Mi invia questo articolo Sara Porru, giovane valorosa laureata in Giurisprudenza con una bella tesi sulle ordinanze di necessità. Non nascondo la soddisfazione nell’intravedere in questo scritto qualche esito del mio insegnamento, sempre ispirato ai valori di civiltà trasfusi nella nostra Costituzione.

C’è nel Paese e in Sardegna un dibattito sulla “emergenza accattoni”. Ne ha parlato anche, in un editoriale, don Francesco Mariani sul giornale della diocesi di Nuoro, “l’Ortobene“, l’altra settimana, con toni severi, dando a molti l’impressione di aver forse scordato  che Cristo viveva e predicava fra i disperati della terra. In Sardegna c’è un rilevante precedente.
Come si ricorderà, con ordinanza di necessità e urgenza del giugno 2016, il Sindaco di Sassari ha proclamato guerra all’accattonaggio molesto vietandolo, a tempo indeterminato, in tutta la città. Prime fra tutte “le aree prospicienti i luoghi di culto”. La misura contro gli accattoni insistenti dai “modi e toni minacciosi” è stata prevista perché il fenomeno in città è fortemente diffuso, minaccia il decoro urbano e, soprattutto, il senso di sicurezza dei suoi abitanti.
L’ordinanza ha in mente una categoria ben precisa di questuanti molesti, svelandone l’identità quando impone le verifiche sulla “sussistenza, o il venir meno, dei requisiti necessari per la permanenza delle persone identificate nel territorio dello Stato”: accattoni immigrati.

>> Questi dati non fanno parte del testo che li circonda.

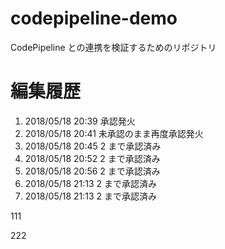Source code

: # codepipeline-demo
CodePipeline との連携を検証するためのリポジトリ

# 編集履歴
1. 2018/05/18 20:39 承認発火
1. 2018/05/18 20:41 未承認のまま再度承認発火
1. 2018/05/18 20:45 2 まで承認済み
1. 2018/05/18 20:52 2 まで承認済み
1. 2018/05/18 20:56 2 まで承認済み
1. 2018/05/18 21:13 2 まで承認済み
1. 2018/05/18 21:13 2 まで承認済み

111

222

Il provvedimento segue lo schema di tante altre ordinanze - spesso dette “fotocopia” - adottate in questi anni in ogni angolo dell’Italia. A fare scuola nella direzione dell’urgenza è stata la stagione delle “emergenze immigrazioni”, aperta dal Governo nel lontano ’97 per regolare l’afflusso dei cittadini stranieri provenienti dall’Albania. A seguire, nel 2002, uno stato di emergenza “Nord Africa”, durato ben dieci anni di proroga in proroga, con un’esperienza intermedia delle regioni Campania, Lazio, Lombardia (e poi anche Piemonte e Veneto) che, dal 2008, hanno dichiarato la c.d. emergenza nomadi.

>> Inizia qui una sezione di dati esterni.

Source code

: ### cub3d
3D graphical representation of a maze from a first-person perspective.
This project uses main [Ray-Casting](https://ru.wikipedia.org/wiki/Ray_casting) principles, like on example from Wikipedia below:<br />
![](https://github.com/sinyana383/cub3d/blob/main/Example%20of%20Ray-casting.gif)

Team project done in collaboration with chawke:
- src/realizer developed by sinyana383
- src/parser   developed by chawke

Gli stati d’emergenza, bocciati dai giudici per una insuperabile contraddizione in termini di temporaneità e prevedibilità propri degli stati eccezioniali, sembrano appartenere al passato. Tuttavia l’approccio emergenziale si è solo spostato dalle emergenze nazionali alle risposte degli enti locali. Sono stati i Sindaci a dar seguito alla logica dell’urgenza e della tutela episodica a colpi di emanazione di ordinanze necessitate ed urgenti. Nel quadro delle nuove emergenze spicca fra tutte quella dell’immigrazione, benché sia fenomeno strutturale nel Paese da almeno due decadi.
In forza dei poteri conferiti dal Testo Unico degli Enti Locali col c.d. pacchetto sicurezza del 2008,  i primi cittadini sono divenuti i portavoce di una impellente richiesta di sicurezza diffusa e derivante da emergenze di stampo sociale.
Le ordinanze eccezionali sono così diventate lo strumento principe per fronteggiare, vietandoli, fenomeni quali: immigrazione, prostituzione su strada, accattonaggio, insediamenti nomadi e abusivismo commerciale. Le ordinanze repressive nel linguaggio giornalistico hanno assunto diversi nomi: “anti lavavetri”, “anti immigrati”, “anti-kebab”, “anti burqa”, “anti sbandati”, “anti borsoni”, “anti profughi” ed, infine, “anti accattoni”.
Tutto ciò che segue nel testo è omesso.